[Start of Attachment]
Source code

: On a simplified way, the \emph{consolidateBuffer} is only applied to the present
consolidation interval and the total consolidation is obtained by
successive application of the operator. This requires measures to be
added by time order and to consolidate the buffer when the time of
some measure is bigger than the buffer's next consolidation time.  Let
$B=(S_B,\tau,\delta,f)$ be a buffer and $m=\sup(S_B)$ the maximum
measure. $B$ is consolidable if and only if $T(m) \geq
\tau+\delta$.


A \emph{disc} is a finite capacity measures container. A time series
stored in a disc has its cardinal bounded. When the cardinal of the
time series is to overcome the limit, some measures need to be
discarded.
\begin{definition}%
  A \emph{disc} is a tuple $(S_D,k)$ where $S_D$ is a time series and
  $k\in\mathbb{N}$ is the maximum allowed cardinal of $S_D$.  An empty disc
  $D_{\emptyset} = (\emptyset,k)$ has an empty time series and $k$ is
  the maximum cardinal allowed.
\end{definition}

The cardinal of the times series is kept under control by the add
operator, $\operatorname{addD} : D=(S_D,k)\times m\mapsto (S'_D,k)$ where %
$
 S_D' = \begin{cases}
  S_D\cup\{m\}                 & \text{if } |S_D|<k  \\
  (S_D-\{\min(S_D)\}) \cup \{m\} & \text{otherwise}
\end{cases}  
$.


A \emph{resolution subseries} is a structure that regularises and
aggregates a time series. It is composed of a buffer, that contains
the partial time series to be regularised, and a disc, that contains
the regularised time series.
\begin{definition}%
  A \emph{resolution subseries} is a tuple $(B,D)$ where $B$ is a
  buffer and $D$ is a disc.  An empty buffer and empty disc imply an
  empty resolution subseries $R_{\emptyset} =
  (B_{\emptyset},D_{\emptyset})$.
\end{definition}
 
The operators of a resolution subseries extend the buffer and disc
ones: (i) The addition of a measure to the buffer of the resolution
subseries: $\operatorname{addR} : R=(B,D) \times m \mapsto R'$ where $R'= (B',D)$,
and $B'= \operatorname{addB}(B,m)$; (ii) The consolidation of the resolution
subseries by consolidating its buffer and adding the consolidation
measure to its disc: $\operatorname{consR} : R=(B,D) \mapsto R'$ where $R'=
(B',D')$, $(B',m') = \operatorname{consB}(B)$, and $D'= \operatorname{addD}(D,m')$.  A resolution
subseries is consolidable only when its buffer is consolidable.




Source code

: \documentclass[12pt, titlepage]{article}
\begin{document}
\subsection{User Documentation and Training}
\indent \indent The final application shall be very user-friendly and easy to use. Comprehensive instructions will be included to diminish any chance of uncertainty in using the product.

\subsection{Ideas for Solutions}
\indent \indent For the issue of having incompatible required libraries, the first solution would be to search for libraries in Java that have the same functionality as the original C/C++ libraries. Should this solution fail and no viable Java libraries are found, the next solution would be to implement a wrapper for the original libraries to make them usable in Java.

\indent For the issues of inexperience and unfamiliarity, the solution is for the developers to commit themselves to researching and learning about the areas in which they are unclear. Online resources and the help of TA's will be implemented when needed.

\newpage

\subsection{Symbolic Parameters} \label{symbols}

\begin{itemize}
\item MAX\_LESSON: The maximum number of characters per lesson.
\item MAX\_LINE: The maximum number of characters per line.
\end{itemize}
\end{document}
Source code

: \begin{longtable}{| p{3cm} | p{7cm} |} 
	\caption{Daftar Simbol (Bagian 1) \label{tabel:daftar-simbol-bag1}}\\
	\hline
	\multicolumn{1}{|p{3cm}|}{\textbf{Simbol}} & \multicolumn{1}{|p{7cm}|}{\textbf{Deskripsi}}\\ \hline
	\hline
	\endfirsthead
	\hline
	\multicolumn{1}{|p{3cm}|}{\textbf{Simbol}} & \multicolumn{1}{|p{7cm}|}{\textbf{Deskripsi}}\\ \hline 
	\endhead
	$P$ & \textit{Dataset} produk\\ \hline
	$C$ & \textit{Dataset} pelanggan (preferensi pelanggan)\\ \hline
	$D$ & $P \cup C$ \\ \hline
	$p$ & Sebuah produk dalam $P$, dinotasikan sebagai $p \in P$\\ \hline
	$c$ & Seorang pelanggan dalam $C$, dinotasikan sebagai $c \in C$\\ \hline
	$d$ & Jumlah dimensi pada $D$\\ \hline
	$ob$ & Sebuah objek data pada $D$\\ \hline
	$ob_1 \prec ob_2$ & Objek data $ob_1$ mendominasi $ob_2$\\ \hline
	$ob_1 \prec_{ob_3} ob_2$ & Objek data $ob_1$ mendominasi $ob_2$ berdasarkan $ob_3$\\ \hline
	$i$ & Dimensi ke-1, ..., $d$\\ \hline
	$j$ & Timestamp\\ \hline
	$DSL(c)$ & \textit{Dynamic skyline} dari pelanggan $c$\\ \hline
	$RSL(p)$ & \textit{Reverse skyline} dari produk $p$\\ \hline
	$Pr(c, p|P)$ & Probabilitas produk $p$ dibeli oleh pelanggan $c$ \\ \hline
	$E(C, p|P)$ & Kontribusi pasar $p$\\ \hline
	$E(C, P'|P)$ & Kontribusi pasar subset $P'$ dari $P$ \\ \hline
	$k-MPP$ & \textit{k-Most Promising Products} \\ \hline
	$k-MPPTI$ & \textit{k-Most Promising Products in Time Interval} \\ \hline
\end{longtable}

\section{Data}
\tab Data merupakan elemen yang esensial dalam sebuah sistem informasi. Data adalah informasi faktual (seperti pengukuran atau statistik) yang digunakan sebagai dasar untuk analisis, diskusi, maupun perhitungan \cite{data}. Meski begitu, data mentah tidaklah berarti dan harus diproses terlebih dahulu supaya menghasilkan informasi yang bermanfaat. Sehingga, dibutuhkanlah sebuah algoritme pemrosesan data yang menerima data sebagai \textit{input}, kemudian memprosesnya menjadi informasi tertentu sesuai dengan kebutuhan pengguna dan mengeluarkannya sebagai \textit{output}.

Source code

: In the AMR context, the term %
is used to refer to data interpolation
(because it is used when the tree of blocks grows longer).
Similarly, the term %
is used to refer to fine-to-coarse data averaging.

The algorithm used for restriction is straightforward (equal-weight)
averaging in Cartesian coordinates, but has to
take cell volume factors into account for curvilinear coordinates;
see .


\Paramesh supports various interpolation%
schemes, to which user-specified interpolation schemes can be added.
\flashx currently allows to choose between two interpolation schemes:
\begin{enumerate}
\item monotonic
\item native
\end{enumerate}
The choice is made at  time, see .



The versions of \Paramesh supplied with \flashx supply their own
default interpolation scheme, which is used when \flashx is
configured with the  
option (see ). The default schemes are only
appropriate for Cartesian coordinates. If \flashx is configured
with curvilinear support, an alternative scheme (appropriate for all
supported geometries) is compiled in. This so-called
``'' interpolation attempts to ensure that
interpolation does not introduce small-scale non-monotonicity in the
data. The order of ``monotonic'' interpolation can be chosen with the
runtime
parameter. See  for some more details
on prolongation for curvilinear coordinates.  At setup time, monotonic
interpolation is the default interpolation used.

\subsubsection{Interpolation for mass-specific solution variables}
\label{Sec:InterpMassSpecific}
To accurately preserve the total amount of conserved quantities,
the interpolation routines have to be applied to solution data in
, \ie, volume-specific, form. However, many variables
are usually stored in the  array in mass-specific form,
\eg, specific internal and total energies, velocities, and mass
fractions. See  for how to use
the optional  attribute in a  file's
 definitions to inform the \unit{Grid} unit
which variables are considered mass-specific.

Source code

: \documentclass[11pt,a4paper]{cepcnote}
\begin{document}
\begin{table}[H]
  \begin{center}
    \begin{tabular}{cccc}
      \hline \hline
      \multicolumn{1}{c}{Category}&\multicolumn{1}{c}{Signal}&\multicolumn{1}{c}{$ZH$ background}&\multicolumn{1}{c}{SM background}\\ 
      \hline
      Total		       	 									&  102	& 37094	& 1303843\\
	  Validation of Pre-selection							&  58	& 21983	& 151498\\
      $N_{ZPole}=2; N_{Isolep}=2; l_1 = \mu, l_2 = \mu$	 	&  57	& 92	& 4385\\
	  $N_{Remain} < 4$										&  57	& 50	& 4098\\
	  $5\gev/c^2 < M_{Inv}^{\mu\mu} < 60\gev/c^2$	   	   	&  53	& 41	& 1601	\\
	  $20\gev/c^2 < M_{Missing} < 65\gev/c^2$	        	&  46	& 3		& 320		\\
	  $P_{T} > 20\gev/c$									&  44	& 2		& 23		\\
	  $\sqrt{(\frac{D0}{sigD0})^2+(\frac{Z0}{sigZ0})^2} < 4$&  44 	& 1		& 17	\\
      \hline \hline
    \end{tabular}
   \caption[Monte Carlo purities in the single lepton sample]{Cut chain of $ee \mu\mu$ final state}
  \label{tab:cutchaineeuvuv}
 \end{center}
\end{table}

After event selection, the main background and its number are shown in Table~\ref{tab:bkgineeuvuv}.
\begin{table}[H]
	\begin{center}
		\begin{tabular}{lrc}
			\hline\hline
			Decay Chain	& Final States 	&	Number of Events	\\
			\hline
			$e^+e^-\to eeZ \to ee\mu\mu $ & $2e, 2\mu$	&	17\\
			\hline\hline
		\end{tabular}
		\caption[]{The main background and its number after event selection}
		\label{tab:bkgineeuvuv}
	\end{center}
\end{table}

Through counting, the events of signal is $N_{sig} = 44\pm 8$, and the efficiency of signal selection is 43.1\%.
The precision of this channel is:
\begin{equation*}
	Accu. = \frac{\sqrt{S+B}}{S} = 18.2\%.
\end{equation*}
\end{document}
[End of Attachment]
■ Aim of the exercise
Of all the lines in the data above, show only those that hold the word "Deskripsi".

■ Exercise output
	\multicolumn{1}{|p{3cm}|}{\textbf{Simbol}} & \multicolumn{1}{|p{7cm}|}{\textbf{Deskripsi}}\\ \hline
	\multicolumn{1}{|p{3cm}|}{\textbf{Simbol}} & \multicolumn{1}{|p{7cm}|}{\textbf{Deskripsi}}\\ \hline 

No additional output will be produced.